» Excerpts from a dataset:
——————————
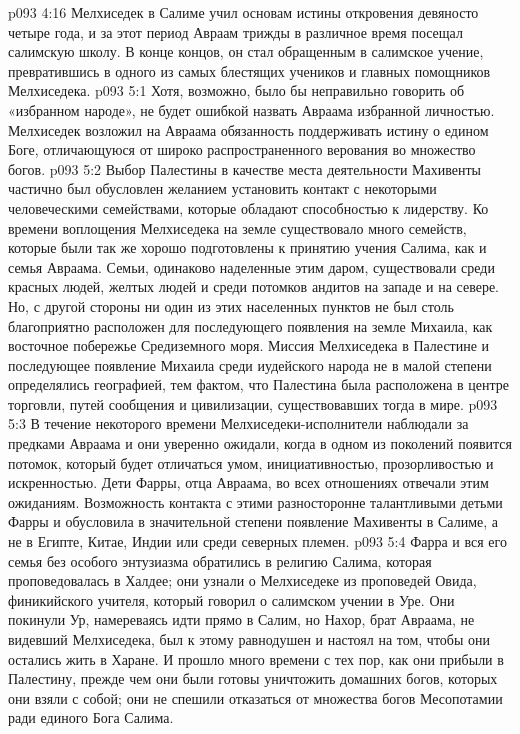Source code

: \vs p093 4:16 \pc Мелхиседек в Салиме учил основам истины откровения девяносто четыре года, и за этот период Авраам трижды в различное время посещал салимскую школу. В конце концов, он стал обращенным в салимское учение, превратившись в одного из самых блестящих учеников и главных помощников Мелхиседека.
\vs p093 5:1 Хотя, возможно, было бы неправильно говорить об «избранном народе», не будет ошибкой назвать Авраама избранной личностью. Мелхиседек возложил на Авраама обязанность поддерживать истину о едином Боге, отличающуюся от широко распространенного верования во множество богов.
\vs p093 5:2 Выбор Палестины в качестве места деятельности Махивенты частично был обусловлен желанием установить контакт с некоторыми человеческими семействами, которые обладают способностью к лидерству. Ко времени воплощения Мелхиседека на земле существовало много семейств, которые были так же хорошо подготовлены к принятию учения Салима, как и семья Авраама. Семьи, одинаково наделенные этим даром, существовали среди красных людей, желтых людей и среди потомков андитов на западе и на севере. Но, с другой стороны ни один из этих населенных пунктов не был столь благоприятно расположен для последующего появления на земле Михаила, как восточное побережье Средиземного моря. Миссия Мелхиседека в Палестине и последующее появление Михаила среди иудейского народа не в малой степени определялись географией, тем фактом, что Палестина была расположена в центре торговли, путей сообщения и цивилизации, существовавших тогда в мире.
\vs p093 5:3 В течение некоторого времени Мелхиседеки\hyp{}исполнители наблюдали за предками Авраама и они уверенно ожидали, когда в одном из поколений появится потомок, который будет отличаться умом, инициативностью, прозорливостью и искренностью. Дети Фарры, отца Авраама, во всех отношениях отвечали этим ожиданиям. Возможность контакта с этими разносторонне талантливыми детьми Фарры и обусловила в значительной степени появление Махивенты в Салиме, а не в Египте, Китае, Индии или среди северных племен.
\vs p093 5:4 Фарра и вся его семья без особого энтузиазма обратились в религию Салима, которая проповедовалась в Халдее; они узнали о Мелхиседеке из проповедей Овида, финикийского учителя, который говорил о салимском учении в Уре. Они покинули Ур, намереваясь идти прямо в Салим, но Нахор, брат Авраама, не видевший Мелхиседека, был к этому равнодушен и настоял на том, чтобы они остались жить в Харане. И прошло много времени с тех пор, как они прибыли в Палестину, прежде чем они были готовы уничтожить  домашних богов, которых они взяли с собой; они не спешили отказаться от множества богов Месопотамии ради единого Бога Салима.
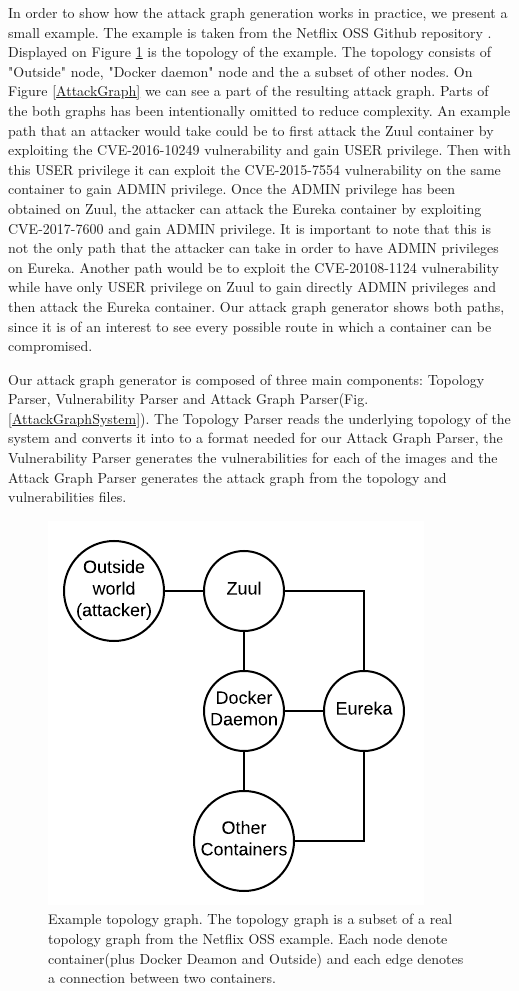 In order to show how the attack graph generation works in practice, we present a small example. The example is taken from the Netflix OSS Github repository \cite{netflixoss}. Displayed on Figure \ref{TopologyGraph} is the topology of the example. The topology consists of "Outside" node, "Docker daemon" node and the a subset of other nodes. On Figure \ref{AttackGraph} we can see a part of the resulting attack graph. Parts of the both graphs has been intentionally omitted to reduce complexity. An example path that an attacker would take could be to first attack the Zuul container by exploiting the CVE-2016-10249 vulnerability and gain USER privilege. Then with this USER privilege it can exploit the CVE-2015-7554 vulnerability on the same container to gain ADMIN privilege. Once the ADMIN privilege has been obtained on Zuul, the attacker can attack the Eureka container by exploiting CVE-2017-7600 and gain ADMIN privilege. It is important to note that this is not the only path that the attacker can take in order to have ADMIN privileges on Eureka. Another path would be to exploit the CVE-20108-1124 vulnerability while have only USER privilege on Zuul to gain directly ADMIN privileges and then attack the Eureka container. Our attack graph generator shows both paths, since it is of an interest to see every possible route in which a container can be compromised.

Our attack graph generator is composed of three main components: Topology Parser, Vulnerability Parser and Attack Graph Parser(Fig. \ref{AttackGraphSystem}). The Topology Parser reads the underlying topology of the system and converts it into to a format needed for our Attack Graph Parser, the Vulnerability Parser generates the vulnerabilities for each of the images and the Attack Graph Parser generates the attack graph from the topology and vulnerabilities files. 

\begin{figure}
	\includegraphics[]{./images/Topology_graph}
	\caption{Example topology graph. The topology graph is a subset of a real topology graph from the Netflix OSS example. Each node denote container(plus Docker Deamon and Outside) and each edge denotes a connection between two containers.}
	\label{TopologyGraph}
\end{figure}

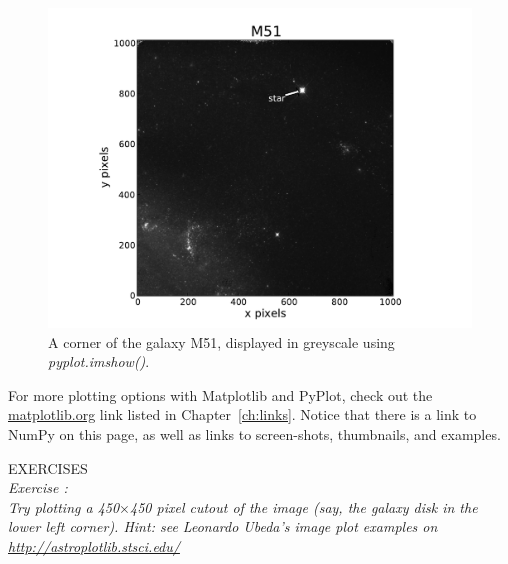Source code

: \begin{figure}[H]
  \centering
    \includegraphics[scale=0.70]{M51.pdf}
    \caption{A corner of the galaxy M51, displayed in greyscale using \textit{pyplot.imshow()}.}
  \label{fig:M51}
\end{figure}

For more
plotting options with Matplotlib and PyPlot, check out the 
\href{http://matplotlib.org/}{matplotlib.org} link listed in
Chapter~\ref{ch:links}.  Notice that there is a link to NumPy on this
page, as well as links to screen-shots, thumbnails, and examples.


{\color{blue} {\sf\small EXERCISES}} \\
{\it Exercise  :  \\
Try plotting a 450$\times$450 pixel cutout of the image (say, the galaxy disk in the lower left corner).
Hint: see Leonardo Ubeda's image plot examples on \href{http://astroplotlib.stsci.edu/}
{http://astroplotlib.stsci.edu/}}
——————————
» Exercise requirements: Across all the records, find the lines containing the word "includegraphics" and reproduce each one.

» Response below:
	\includegraphics[]{./images/Topology_graph}
    \includegraphics[scale=0.70]{M51.pdf}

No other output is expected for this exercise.